Considerando que na mata atlântica já é proibido desmatar e que um pacto pelo desmatamento zero no bioma Amazônia tem grandes chances de ser viabilizado, a área disponível para expansão é de 25 milhões de hectares, sendo a diferença em relação àqueles 79 milhões hectares a área que não faz sentido desmatar. O professor Gerd estima em 88 milhões de hectares o passivo, sendo metade de reserva legal e a outra metade em APPs.
O Brasil deve abrir mão dos 25 milhões de hectares de Cerrado com uma moratória contra o desmatamento? Não. O Brasil vai gastar todo esse estoque de terra aumentando produção agrícola? Se depender do mercado, também não.
Os dados do laboratório de sensoriamento remoto da Universidade Federal de Goiás (Lapig) indicam que o desmatamento médio anual dos Cerrados entre 2002 e 2007 foi de 551 mil hectares. Ou seja, para usar os 25 milhões de hectares no ritmo atual de expansão da fronteira - estou assumindo que todo o desmatamento dos Cerrados avaliado pelo Lapig foi fruto da expansão de grãos, em maior parte, e pastagens, em menor parte - serão necessários 45 anos.

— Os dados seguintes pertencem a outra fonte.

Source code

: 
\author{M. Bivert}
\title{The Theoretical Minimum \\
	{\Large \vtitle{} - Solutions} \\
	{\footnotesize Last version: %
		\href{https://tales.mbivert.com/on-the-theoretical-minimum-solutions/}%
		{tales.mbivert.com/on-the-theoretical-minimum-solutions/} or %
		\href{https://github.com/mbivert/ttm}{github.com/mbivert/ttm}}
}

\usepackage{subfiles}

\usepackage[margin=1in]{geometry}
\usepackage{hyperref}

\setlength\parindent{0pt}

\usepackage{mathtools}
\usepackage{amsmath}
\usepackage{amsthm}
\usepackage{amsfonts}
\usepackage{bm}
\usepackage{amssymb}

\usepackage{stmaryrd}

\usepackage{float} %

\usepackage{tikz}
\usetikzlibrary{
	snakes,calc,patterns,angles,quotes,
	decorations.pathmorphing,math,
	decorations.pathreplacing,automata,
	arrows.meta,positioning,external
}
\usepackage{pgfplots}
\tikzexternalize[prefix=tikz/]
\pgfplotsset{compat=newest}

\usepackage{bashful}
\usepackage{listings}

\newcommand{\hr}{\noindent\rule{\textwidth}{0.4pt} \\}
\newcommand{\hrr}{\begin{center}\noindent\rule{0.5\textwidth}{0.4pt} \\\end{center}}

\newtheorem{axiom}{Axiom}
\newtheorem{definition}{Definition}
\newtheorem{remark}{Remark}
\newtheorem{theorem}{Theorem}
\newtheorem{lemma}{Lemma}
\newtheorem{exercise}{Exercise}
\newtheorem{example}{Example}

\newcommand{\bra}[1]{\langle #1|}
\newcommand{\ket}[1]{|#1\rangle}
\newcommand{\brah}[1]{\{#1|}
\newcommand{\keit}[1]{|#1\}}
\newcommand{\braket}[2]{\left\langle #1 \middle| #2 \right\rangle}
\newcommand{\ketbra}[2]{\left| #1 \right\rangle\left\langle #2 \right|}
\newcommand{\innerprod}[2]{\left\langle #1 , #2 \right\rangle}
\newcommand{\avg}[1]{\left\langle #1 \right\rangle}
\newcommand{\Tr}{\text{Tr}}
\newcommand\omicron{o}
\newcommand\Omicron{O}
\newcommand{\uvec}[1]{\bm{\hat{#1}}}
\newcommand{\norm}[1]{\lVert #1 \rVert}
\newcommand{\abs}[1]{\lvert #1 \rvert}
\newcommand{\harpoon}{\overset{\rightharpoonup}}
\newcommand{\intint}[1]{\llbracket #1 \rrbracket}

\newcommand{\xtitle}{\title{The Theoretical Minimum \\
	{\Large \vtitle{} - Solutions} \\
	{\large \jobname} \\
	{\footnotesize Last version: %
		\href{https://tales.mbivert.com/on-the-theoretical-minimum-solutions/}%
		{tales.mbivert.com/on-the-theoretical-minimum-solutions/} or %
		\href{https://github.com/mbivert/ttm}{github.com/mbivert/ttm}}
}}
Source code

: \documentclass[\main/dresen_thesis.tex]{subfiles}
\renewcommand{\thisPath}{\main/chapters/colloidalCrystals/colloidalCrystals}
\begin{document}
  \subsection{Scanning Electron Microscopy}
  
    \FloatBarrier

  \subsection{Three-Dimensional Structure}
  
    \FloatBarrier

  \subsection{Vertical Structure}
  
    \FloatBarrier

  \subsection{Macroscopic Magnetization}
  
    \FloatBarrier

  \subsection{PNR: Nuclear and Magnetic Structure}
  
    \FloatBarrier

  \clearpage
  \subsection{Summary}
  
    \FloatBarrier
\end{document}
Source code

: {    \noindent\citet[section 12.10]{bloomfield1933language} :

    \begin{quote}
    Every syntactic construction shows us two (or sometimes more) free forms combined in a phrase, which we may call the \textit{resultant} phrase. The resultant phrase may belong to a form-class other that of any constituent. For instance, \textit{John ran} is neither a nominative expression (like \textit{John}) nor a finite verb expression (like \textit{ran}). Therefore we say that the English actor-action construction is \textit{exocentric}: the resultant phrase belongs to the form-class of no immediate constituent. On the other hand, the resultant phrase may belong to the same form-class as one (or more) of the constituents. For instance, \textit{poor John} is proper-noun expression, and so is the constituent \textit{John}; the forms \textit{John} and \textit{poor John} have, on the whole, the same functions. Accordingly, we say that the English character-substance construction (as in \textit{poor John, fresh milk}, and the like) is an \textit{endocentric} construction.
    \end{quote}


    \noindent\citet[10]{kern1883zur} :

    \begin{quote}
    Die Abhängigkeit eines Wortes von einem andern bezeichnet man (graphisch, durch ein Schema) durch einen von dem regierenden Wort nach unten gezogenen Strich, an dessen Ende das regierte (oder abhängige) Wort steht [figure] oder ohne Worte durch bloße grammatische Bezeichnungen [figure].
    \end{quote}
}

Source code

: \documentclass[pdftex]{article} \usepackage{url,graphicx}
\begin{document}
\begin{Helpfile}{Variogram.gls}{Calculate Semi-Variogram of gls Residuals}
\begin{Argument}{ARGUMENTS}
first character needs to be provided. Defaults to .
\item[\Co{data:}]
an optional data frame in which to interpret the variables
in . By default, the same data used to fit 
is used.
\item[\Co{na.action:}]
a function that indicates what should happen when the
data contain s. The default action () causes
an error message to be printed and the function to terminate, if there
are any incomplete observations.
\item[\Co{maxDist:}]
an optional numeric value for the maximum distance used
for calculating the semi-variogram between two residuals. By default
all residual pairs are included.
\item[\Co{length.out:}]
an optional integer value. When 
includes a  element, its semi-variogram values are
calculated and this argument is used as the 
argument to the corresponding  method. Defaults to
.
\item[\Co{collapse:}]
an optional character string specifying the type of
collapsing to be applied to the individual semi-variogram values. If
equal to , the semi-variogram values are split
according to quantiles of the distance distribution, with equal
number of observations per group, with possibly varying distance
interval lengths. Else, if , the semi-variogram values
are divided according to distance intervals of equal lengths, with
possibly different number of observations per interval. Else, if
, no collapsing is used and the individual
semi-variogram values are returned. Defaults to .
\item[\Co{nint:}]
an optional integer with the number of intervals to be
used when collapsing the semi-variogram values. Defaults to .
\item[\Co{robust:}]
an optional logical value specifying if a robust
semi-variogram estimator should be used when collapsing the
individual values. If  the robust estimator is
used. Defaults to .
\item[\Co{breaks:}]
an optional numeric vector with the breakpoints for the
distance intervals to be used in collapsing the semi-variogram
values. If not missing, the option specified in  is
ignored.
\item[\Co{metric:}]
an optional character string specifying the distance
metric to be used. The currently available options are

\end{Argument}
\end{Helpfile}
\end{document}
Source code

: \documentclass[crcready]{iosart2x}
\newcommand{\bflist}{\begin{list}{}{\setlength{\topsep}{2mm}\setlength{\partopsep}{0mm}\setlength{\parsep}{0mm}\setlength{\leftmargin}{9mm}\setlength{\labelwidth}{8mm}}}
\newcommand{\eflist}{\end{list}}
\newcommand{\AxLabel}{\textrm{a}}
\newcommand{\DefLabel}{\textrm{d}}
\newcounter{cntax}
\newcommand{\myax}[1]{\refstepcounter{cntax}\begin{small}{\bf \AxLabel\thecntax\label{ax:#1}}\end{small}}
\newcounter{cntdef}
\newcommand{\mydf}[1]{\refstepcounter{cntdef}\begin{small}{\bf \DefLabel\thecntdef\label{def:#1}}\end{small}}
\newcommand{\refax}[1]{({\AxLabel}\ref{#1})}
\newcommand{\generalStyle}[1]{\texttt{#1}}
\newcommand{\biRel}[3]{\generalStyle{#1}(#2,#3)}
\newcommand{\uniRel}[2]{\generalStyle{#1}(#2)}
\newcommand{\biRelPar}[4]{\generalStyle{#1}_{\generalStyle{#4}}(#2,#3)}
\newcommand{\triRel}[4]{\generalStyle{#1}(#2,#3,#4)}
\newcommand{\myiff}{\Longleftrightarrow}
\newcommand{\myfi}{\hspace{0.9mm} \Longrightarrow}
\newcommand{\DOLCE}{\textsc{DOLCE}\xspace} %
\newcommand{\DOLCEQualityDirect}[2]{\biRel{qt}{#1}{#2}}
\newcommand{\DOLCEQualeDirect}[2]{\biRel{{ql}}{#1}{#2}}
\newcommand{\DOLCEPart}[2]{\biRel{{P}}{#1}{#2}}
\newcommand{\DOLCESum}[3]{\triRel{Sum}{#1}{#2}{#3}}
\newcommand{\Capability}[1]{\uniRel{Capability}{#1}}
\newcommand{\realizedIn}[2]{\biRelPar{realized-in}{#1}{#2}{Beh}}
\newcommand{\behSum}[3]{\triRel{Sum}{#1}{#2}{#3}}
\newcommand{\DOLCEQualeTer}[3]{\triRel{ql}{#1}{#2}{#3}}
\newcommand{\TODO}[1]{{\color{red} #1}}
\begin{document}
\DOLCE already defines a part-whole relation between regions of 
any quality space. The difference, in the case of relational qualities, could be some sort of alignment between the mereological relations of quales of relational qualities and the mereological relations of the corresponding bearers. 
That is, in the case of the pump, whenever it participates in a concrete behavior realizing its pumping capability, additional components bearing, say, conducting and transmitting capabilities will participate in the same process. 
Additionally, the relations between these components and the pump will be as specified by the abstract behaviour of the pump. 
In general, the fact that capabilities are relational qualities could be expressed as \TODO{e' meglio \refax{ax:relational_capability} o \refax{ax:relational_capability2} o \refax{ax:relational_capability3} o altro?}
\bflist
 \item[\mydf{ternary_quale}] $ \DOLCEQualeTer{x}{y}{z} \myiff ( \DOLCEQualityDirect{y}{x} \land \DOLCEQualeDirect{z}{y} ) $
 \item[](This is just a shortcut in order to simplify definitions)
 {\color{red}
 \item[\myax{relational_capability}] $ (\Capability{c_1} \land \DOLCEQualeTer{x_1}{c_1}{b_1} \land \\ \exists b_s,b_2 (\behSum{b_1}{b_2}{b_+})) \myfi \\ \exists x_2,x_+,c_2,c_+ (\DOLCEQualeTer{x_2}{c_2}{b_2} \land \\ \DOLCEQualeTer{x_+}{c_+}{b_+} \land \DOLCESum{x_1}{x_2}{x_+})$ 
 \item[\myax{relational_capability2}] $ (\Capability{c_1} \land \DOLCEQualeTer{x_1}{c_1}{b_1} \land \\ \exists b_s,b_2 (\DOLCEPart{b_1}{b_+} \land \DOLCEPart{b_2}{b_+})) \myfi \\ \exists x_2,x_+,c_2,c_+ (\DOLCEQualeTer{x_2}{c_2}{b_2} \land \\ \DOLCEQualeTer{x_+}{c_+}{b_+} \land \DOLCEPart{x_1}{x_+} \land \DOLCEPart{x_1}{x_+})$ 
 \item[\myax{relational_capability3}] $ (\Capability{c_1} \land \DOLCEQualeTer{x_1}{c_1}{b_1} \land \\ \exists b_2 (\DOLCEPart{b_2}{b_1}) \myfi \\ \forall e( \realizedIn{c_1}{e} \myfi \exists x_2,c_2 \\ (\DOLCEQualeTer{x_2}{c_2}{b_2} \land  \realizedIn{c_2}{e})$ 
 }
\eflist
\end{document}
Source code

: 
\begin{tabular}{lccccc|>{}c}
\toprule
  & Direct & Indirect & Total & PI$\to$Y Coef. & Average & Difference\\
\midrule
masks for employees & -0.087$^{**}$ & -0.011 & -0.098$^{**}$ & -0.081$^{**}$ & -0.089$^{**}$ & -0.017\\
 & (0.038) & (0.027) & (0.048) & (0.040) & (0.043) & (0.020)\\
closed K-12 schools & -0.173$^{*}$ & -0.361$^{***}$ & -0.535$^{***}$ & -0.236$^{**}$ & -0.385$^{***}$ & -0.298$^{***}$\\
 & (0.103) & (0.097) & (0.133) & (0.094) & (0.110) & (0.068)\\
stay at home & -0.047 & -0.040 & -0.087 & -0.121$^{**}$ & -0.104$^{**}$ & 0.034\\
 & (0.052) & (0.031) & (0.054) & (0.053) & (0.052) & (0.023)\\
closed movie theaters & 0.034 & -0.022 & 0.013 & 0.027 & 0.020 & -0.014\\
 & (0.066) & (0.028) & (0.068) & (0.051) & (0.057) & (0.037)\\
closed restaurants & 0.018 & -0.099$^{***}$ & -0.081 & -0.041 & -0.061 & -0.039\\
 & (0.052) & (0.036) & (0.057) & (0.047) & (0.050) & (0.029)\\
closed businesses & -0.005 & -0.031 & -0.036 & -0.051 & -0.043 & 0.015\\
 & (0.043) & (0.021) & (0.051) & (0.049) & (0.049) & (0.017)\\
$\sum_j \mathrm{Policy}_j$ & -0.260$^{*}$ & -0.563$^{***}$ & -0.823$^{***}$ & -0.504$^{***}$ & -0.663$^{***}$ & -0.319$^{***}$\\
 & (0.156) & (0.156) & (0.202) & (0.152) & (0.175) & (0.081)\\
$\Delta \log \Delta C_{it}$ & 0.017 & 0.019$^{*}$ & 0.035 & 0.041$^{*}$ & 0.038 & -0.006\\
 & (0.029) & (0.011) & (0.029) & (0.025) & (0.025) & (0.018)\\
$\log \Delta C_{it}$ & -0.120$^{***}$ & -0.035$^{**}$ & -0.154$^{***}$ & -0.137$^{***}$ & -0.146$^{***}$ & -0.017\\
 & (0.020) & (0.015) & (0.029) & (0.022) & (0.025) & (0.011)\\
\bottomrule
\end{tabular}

No futuro, no entanto, podemos esperar um ritmo de desmatamento inferior ao observado nos anos anteriores e, por consequência, maior crescimento de lavouras sobre pastagens. Não só porque a fiscalização está cada vez mais forte, mas também porque novas restrições serão impostas. Nesse sentido, no contexto do Estudo de Baixo Carbono para o Brasil, coordenado pelo Banco Mundial, fizemos, no Instituto de Estudos do Comércio e Negociações Internacionais (Icone), uma projeção para a expansão do setor agrícola no País até 2030. Grãos, cana-de-açúcar e florestas plantadas vão necessitar de mais 14,9 milhões de hectares, sendo que as pastagens acomodarão cerca de 10 milhões. A diferença, 4,9 milhões, ocorrerá pela conversão de áreas de Cerrados. Dado que as projeções são de 2008 a 2030, estamos falando de um desmatamento anual médio de 200 mil hectares. Se o futuro for como estamos imaginando, precisaremos de 126 anos para "gastar" todo o Cerrado apto para produção agrícola com uma taxa de expansão deste setor que atende à crescente demanda mundial. Considerando os 51 milhões de hectares de Cerrado disponíveis, precisaremos de 3,5 gerações para usar toda a área disponível.
A verdade é que o setor agrícola e os benefícios que ele traz para a sociedade brasileira e os consumidores mundiais vão além da discussão da reforma e até mesmo da existência do Código Florestal. Por razões de mercado, grande parte da expansão das lavouras vai ocorrer sobre as pastagens, promovendo a intensificação da pecuária propalada por todos os interessados no tema do Código Florestal. Manter a competitividade da agricultura de grãos do Brasil, no entanto, passa pelo uso inteligente das áreas de Cerrado, condição quase que exclusiva do Brasil no mundo. Temos 126 anos para administrar isso.